• _What to do_
Look over the entries that follow and work out how many lines contain "Basique". State the number only.

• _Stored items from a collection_
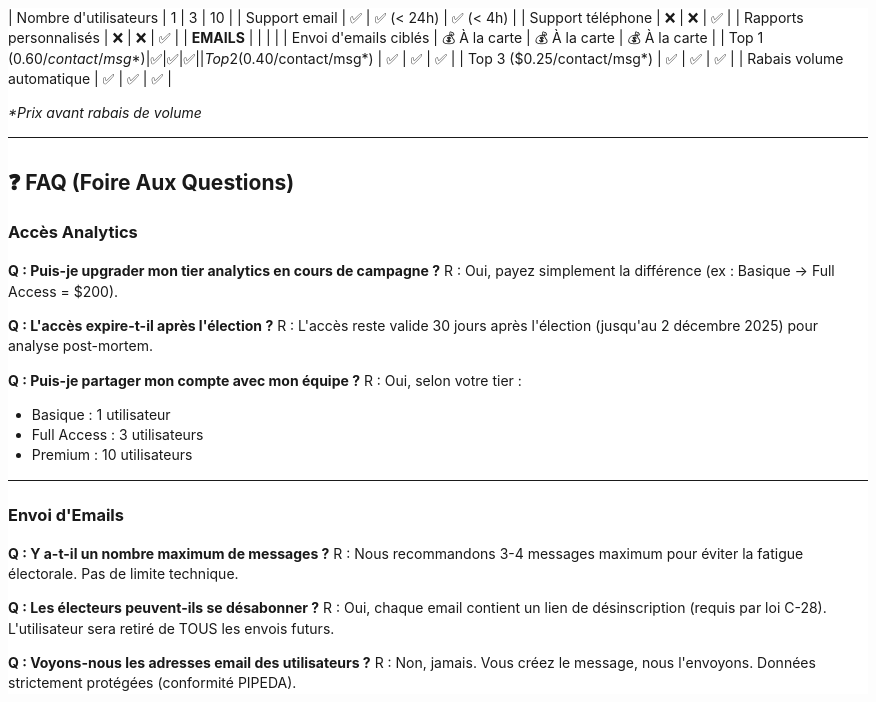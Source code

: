 | Nombre d'utilisateurs | 1 | 3 | 10 |
| Support email | ✅ | ✅ (< 24h) | ✅ (< 4h) |
| Support téléphone | ❌ | ❌ | ✅ |
| Rapports personnalisés | ❌ | ❌ | ✅ |
| **EMAILS** | | | |
| Envoi d'emails ciblés | 💰 À la carte | 💰 À la carte | 💰 À la carte |
| Top 1 ($0.60/contact/msg*) | ✅ | ✅ | ✅ |
| Top 2 ($0.40/contact/msg*) | ✅ | ✅ | ✅ |
| Top 3 ($0.25/contact/msg*) | ✅ | ✅ | ✅ |
| Rabais volume automatique | ✅ | ✅ | ✅ |

_*Prix avant rabais de volume_

---

## ❓ FAQ (Foire Aux Questions)

### Accès Analytics

**Q : Puis-je upgrader mon tier analytics en cours de campagne ?**
R : Oui, payez simplement la différence (ex : Basique → Full Access = $200).

**Q : L'accès expire-t-il après l'élection ?**
R : L'accès reste valide 30 jours après l'élection (jusqu'au 2 décembre 2025) pour analyse post-mortem.

**Q : Puis-je partager mon compte avec mon équipe ?**
R : Oui, selon votre tier :
- Basique : 1 utilisateur
- Full Access : 3 utilisateurs
- Premium : 10 utilisateurs

---

### Envoi d'Emails

**Q : Y a-t-il un nombre maximum de messages ?**
R : Nous recommandons 3-4 messages maximum pour éviter la fatigue électorale. Pas de limite technique.

**Q : Les électeurs peuvent-ils se désabonner ?**
R : Oui, chaque email contient un lien de désinscription (requis par loi C-28). L'utilisateur sera retiré de TOUS les envois futurs.

**Q : Voyons-nous les adresses email des utilisateurs ?**
R : Non, jamais. Vous créez le message, nous l'envoyons. Données strictement protégées (conformité PIPEDA).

• _Written response_
2